I got my license just a few days later after finishing the course, in July 2009.
And I'm still a motorcycle rider.
It's 10 years later and I've ridden more than 43,000 miles on my own motorcycle - almost 70,000 kilometers - almost all of it for fun on vacations and the weekends (rather than commuting). I did it on two motorcycles, actually: my first bike was a 1979 Honda Nighthawk, which I bought in November 2009 and road for two years, and now, my 2008 Kawasaki KLR 650, which I got in October 2011.
Via my motorcycles, I've been:
- all the way up through British Columbia, up to the Yukon via the Cassiar Highway and back down the Alaska Highway
- to Jasper, Banff and Kootenay National Parks
- Yellowstone, Western Montana and Wyoming
- all over Nevada, including Great Basin National Park and, of course, Rachel Nevada
- Arches, Canyonlands, and Capitol Reef National Parks, and Goblin Valley State Park in Utah
- Lava Beds National Monument, Lassen National Monument, Emmets Pass, Devil's Postpile, and lots more of Northern California and everything in between that and where we live in the Portland Metro area.
- All Over Idaho - which might not sound like much, but it's one of my favorite trips!
- Olympic National Park, Gifford Pinchot National Forest / Southern Washington State - really, and all over Washington state
- Steens Mountain, Eastern Oregon, including the Alvord Desert - all over Oregon - like up to Mt. Hebo via Siuslaw National Forest Service Road 14.
- And regularly all over Washington, Yamhill, Tillamook, Clatsop, Columbia, Clackamas and Wasco in Oregon, and Skamania and Klickitat counties in Washington state.
Whether someone commutes by motorcycle, does simple cruises on a weekend, goes on epic long-distance trips for weeks or rides off-road, I totally get why people love riding a motorcycle. It's hard to say why I love riding a motorcycle without using clichés. It's so incredibly empowering to ride a motorcycle - it makes me feel stronger and more confident and more capable of handling life. I love how connected I feel to my surroundings on a bike and I love the focus I have on the road and the landscape and the surroundings when I'm riding. I feel so incredibly present when I'm riding, and I do not think about my professional work or cleaning my house or all my many obligations and responsibilities. My mind is completely free of all stress and worries. I'm just riding - turning this corner, taking this curve, stopping at this light, going over this hill. I love the long trips and I love just riding across town and back. I love the challenges: I love doing something I find hard to do, and doing it over and over and getting more and more comfortable doing it - and it may take a few hours or it may take months. I love that the more I practice, the more I ride, the better I get at riding. I love that I'm always improving. I wish everything that needs improving in my life was just a matter of practice.
I love after parking my bike and taking off my helmet and looking up and seeing a group of people staring at me, in surprise or disbelief or awe. I admit that I'd also love it if they frowned or otherwise looked disapprovingly. it shouldn't matter what people are seeing when they see me, but it does, and I like my image as a motorcycle rider - I'm not even going to pretend that doesn't matter. It does.

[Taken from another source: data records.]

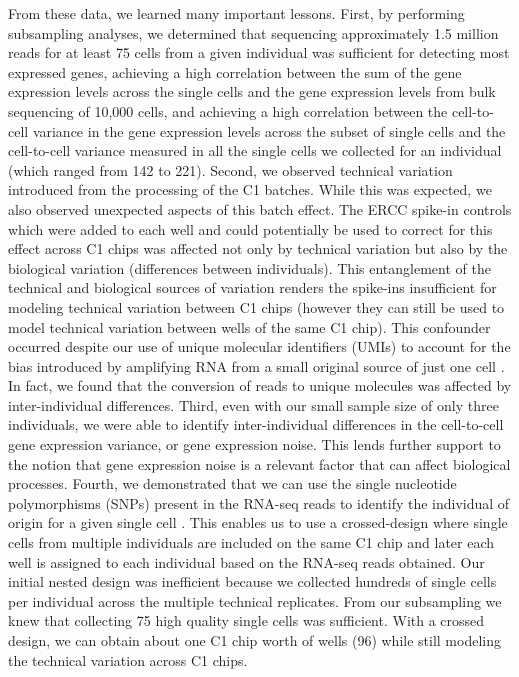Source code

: From these data, we learned many important lessons. First, by
performing subsampling analyses, we determined that sequencing
approximately 1.5 million reads for at least 75 cells from a given
individual was sufficient for detecting most expressed genes,
achieving a high correlation between the sum of the gene expression
levels across the single cells and the gene expression levels from
bulk sequencing of 10,000 cells, and achieving a high correlation
between the cell-to-cell variance in the gene expression levels across
the subset of single cells and the cell-to-cell variance measured in
all the single cells we collected for an individual (which ranged from
142 to 221). Second, we observed technical variation introduced from
the processing of the C1 batches. While this was expected, we also
observed unexpected aspects of this batch effect. The ERCC spike-in
controls which were added to each well and could potentially be used
to correct for this effect across C1 chips was affected not only by
technical variation but also by the biological variation (differences
between individuals). This entanglement of the technical and
biological sources of variation renders the spike-ins insufficient for
modeling technical variation between C1 chips (however they can still
be used to model technical variation between wells of the same C1
chip). This confounder occurred despite our use of unique molecular
identifiers (UMIs) to account for the bias introduced by amplifying
RNA from a small original source of just one cell \citep{Kivioja2011, Islam2014}. In fact, we found
that the conversion of reads to unique molecules was affected by
inter-individual differences. Third, even with our small sample size
of only three individuals, we were able to identify inter-individual
differences in the cell-to-cell gene expression variance, or gene
expression noise. This lends further support to the notion that gene
expression noise is a relevant factor that can affect biological
processes. Fourth, we demonstrated that we can use the single
nucleotide polymorphisms (SNPs) present in the RNA-seq reads to
identify the individual of origin for a given single cell \citep{Jun2012}. This
enables us to use a crossed-design where single cells from multiple
individuals are included on the same C1 chip and later each well is
assigned to each individual based on the RNA-seq reads obtained. Our
initial nested design was inefficient because we collected hundreds of
single cells per individual across the multiple technical
replicates. From our subsampling we knew that collecting 75 high
quality single cells was sufficient. With a crossed design, we can
obtain about one C1 chip worth of wells (96) while still modeling the
technical variation across C1 chips.

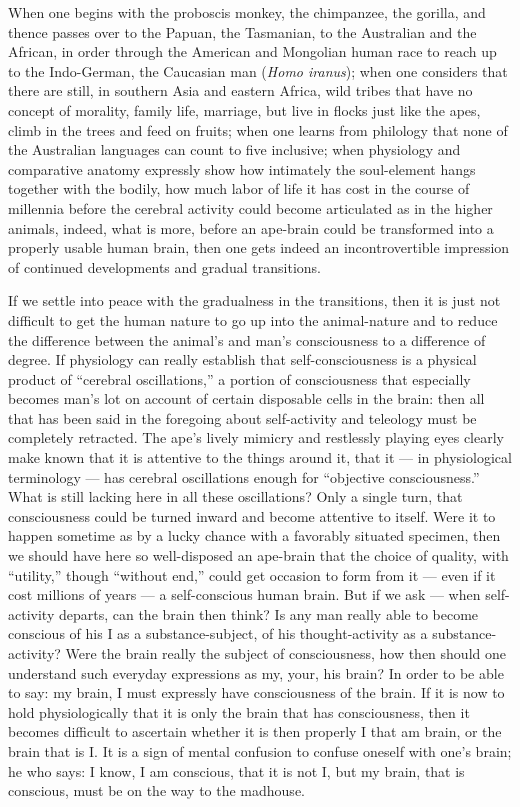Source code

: \documentclass[12pt]{book}
\begin{document}
When one begins with the proboscis monkey, the chimpanzee, the gorilla, and thence passes
over to the Papuan, the Tasmanian, to the Australian and the African, in order through the
American and Mongolian human race to reach up to the Indo-German, the Caucasian man
(\textit{Homo iranus}); when one considers that there are still, in southern Asia and
eastern Africa, wild tribes that have no concept of morality, family life, marriage, but
live in flocks just like the apes, climb in the trees and feed on fruits; when one learns
from philology that none of the Australian languages can count to five inclusive; when
physiology and comparative anatomy expressly show how intimately the soul-element hangs
together with the bodily, how much labor of life it has cost in the course of millennia
before the cerebral activity could become articulated as in the higher animals, indeed,
what is more, before an ape-brain could be transformed into a properly usable human brain,
then one gets indeed an incontrovertible impression of continued developments and gradual
transitions.

If we settle into peace with the gradualness in the transitions, then it is just not
difficult to get the human nature to go up into the animal-nature and to reduce the
difference between the animal's and man's consciousness to a difference of degree. If
physiology can really establish that self-consciousness is a physical product of ``cerebral
oscillations,'' a portion of consciousness that especially becomes man's lot on account of
certain disposable cells in the brain: then all that has been said in the foregoing about
self-activity and teleology must be completely retracted. The ape's lively mimicry and
restlessly playing eyes clearly make known that it is attentive to the things around it,
that it --- in physiological terminology --- has cerebral oscillations enough for
``objective consciousness.'' What is still lacking here in all these oscillations? Only a
single turn, that consciousness could be turned inward and become attentive to itself. Were
it to happen sometime as by a lucky chance with a favorably situated specimen, then we
should have here so well-disposed an ape-brain that the choice of quality, with ``utility,''
though ``without end,'' could get occasion to form from it --- even if it cost millions of
years --- a self-conscious human brain. But if we ask --- when self-activity departs, can
the brain then think? Is any man really able to become conscious of his I as a
substance-subject, of his thought-activity as a substance-activity? Were the brain really
the subject of consciousness, how then should one understand such everyday expressions as my,
your, his brain? In order to be able to say: my brain, I must expressly have consciousness of
the brain. If it is now to hold physiologically that it is only the brain that has
consciousness, then it becomes difficult to ascertain whether it is then properly I that am
brain, or the brain that is I. It is a sign of mental confusion to confuse oneself with one's
brain; he who says: I know, I am conscious, that it is not I, but my brain, that is
conscious, must be on the way to the madhouse.
\end{document}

And I really love meeting people - people are happy to walk up and start talking to my husband and me when we stop on our motorcycles.
Stravaig, which is pronounced straw vague, is an Irish and Scottish word meaning to wander about aimlessly. One goes stravaiging about the roads. Stravaig is probably from an even older and obsolete word extravage, meaning to digress or ramble. I am all about stravaig, both on my motorcycle and in conversations: I love exploring and traveling and I really love exploring and traveling by motorcycle. It is fascinating and challenging and soul-reviving as anything you can experience.
I don't see how I ever could have weathered the disappointments I've experienced since moving back to the USA, especially professionally, if I wasn't a motorcycle rider. When I get on the bike, I'm not thinking of all the hours I've spent preparing consulting proposals and job applications, hours that, by and large, have been for naught. When I'm on the bike, I'm not second-guessing the choices I've made. It's therapy, it's a mental reboot, it's an oasis, it's a shot of serenity.
Like I said, it's hard to talk about without sounding clichéd.
If you are a woman, I really encourage you to think about becoming a motorcycle rider. I swear it's cheaper than therapy.
Like I said, it's hard to talk about without sounding clichéd.
If you are a woman, I really encourage you to think about becoming a motorcycle rider. I swear it's cheaper than therapy.
- My advice for getting started as a motorcycle rider
- Getting started on a dual sport: my journey (Changing from a cruiser to a dual sport)
There's no obligation to get your license after you take a basic riding course. It's worth the price just to have the experience of trying, I promise. If you don't fall in love with it - if you do it and think, oh, no, not for me, hey, that's okay too! Congrats for trying.
If you do fall in love with it, as I did - see you out on the road.